“Not less than a genocide,” is how the Allahabad High Court described the lack of critical oxygen supplies in hospital wards in a scathing rebuke. This remark was directed at the authorities responsible for procuring oxygen supplies, describing their negligence as a “criminal act”.
Justices Siddhartha Varma and Ajit Kumar said at a recent hearing “we are at pain in observing that death of COVID patients just for non-supply of oxygen to the hospitals is a criminal act and not less than a genocide by those who have been entrusted the task to ensure continuous procurement and supply chain of the liquid medical oxygen.” Such is the situation across much of India, with oxygen and other medical supplies dwindling due to the rapid influx of COVID-19 patients. While the first wave in the country saw India surging to record high cases at the time, the second wave has all but eclipsed these figures.
The country has recently surpassed twenty million cases, with close to 3.5 million of these currently being active cases. More than 300,000 new cases have been reported each day for more than a week, with 400,000 being recorded on April 30th. These figures dwarf the initial wave’s high point of 100,000.
Deaths have likewise increased substantially over this time period. While the initial wave recorded deaths at a high point of just over 1,000 per day, the second wave’s figures continue to grow. A current high point of 3,786 occurred on May 4th, with deaths likely to continue to rise as fatalities trail behind the current peak in active cases.
A key issue comprising the scathing remarks by the Allahabad High Court is the fact that many of these deaths would not have occurred had medical oxygen been available. In Karnataka twenty-four people died in one hospital overnight on Sunday after the hospital ran out of oxygen, though the district administration denied that shortages had caused the deaths. “There is no centralised coordination of oxygen supply and distribution.

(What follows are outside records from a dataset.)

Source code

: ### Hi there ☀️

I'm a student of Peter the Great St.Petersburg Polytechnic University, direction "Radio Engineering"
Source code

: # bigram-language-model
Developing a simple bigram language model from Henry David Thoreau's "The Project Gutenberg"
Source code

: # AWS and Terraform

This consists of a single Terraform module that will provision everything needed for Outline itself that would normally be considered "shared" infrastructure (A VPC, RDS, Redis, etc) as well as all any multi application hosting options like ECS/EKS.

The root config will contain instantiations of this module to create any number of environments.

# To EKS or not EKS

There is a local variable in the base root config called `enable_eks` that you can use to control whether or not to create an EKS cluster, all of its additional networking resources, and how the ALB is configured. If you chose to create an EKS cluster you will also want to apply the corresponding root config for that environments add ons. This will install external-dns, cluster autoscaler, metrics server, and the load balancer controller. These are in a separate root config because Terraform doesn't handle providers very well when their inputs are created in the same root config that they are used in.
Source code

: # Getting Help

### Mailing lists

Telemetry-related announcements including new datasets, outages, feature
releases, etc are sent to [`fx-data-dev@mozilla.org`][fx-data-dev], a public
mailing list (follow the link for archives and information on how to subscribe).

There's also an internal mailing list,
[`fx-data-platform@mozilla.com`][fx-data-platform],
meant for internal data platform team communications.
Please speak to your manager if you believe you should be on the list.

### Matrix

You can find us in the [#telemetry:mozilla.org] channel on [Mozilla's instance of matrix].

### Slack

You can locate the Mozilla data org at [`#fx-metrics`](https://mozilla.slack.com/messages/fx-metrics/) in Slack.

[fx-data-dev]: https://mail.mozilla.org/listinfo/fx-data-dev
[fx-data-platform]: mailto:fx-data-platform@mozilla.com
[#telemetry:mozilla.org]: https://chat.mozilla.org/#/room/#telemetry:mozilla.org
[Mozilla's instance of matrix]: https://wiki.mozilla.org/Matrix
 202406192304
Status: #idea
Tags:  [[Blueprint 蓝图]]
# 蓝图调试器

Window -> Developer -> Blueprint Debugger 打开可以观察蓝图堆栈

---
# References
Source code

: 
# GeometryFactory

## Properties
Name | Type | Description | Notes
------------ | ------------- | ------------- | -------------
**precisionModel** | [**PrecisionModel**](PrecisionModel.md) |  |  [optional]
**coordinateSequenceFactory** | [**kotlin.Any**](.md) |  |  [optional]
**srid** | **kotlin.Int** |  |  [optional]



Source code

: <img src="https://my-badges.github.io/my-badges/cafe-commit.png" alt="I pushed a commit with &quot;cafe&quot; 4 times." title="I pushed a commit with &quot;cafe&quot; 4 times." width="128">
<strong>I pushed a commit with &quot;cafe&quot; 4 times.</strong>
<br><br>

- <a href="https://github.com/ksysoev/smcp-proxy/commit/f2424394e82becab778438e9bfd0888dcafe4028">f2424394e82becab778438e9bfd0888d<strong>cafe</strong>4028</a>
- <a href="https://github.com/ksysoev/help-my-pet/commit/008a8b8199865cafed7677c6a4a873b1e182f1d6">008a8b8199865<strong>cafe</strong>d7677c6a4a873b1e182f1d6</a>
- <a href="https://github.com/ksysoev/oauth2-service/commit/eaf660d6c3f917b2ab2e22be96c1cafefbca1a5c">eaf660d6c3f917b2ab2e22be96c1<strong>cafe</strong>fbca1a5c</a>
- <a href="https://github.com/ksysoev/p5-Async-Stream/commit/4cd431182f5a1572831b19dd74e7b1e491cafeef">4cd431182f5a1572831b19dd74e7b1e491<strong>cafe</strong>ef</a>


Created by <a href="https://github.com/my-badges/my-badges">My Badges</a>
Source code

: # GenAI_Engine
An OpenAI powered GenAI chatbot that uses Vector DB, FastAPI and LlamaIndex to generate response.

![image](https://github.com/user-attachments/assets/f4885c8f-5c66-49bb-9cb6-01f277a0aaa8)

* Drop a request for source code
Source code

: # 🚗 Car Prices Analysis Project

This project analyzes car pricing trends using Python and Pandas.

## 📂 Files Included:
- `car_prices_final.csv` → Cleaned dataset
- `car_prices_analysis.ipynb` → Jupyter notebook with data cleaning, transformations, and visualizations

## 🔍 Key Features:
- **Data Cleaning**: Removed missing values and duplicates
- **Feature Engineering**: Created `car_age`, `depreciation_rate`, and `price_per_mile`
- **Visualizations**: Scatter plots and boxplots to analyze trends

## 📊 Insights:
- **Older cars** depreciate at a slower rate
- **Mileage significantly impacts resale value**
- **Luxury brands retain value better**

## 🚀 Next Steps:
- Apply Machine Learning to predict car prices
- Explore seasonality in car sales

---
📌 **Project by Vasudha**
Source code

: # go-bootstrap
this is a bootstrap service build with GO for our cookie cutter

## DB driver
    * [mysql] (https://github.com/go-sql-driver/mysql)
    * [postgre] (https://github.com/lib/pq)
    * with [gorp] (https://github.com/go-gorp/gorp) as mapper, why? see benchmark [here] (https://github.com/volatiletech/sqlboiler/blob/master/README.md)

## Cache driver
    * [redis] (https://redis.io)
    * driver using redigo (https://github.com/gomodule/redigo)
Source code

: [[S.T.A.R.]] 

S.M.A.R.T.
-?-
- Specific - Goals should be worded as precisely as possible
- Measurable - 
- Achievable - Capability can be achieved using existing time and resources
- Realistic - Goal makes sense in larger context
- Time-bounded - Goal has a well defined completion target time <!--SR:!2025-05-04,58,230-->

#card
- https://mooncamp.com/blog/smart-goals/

It is completely haphazard and red tape has held back timely deliveries,” Kumar Rahul, secretary in the health department of Punjab, told DW.
COVID-19, since the beginning of the pandemic has placed staggering numbers of individuals into intensive care units (ICUs). These facilities are vital in ensuring those affected can weather the worst of the symptoms. Shortages in oxygen, even for short periods of time, can prove lethal to those on assisted breathing.
The second wave has all but overwhelmed India, in part, due to the fact that the worst was assumed to be over. Health Issues India previously noted that “as shortly ago as early March, Union Health Minister Dr Harsh Vardhan claimed India was in the “endgame” of the pandemic. Given the perception that the issue was largely over, many large scale events occurred, including cricket matches and religious gatherings. These were often attended by thousands of individuals, many maskless, and have since been speculated as superspreader events that have spurred the second wave.”
Doctors on the ground have given dire warnings that the system is overwhelmed. “There’s no oxygen,” said Mathew Varghese, one of St. Stephen’s Hospital in New Delhi’s senior doctors. “The system is broken down and we’re losing patients. We don’t know what to do. We’re used to saving lives and we’re watching people die.”
Desperation on the part of the hospitals has seen them launch public appeals over social media to suppliers and anyone in a situation where they may assist. Patients themselves have been placed into cruel situations as scammers have taken the desperate situation as an opportunity to make money. As Health Issues India recently reported
“Evidence is mounting that individuals are running scamming campaigns through social media, with black market numbers circulating online. These individuals promise to deliver items such as oxygen canisters and medications. When contacted, these individuals typically request payments upfront, and… once payment has been made all contact will cease.”
The situation is desperate. International aid is attempting to fill the void and alleviate the death tolls through lack of oxygen. Domestically the country has diverted industrial stockpiles of oxygen to medical use, though this is likely to take some time to be properly distributed. Given the dire situation of preventable deaths, more must be done to ensure backup supplies are maintained as a safety net as cases continue to rise.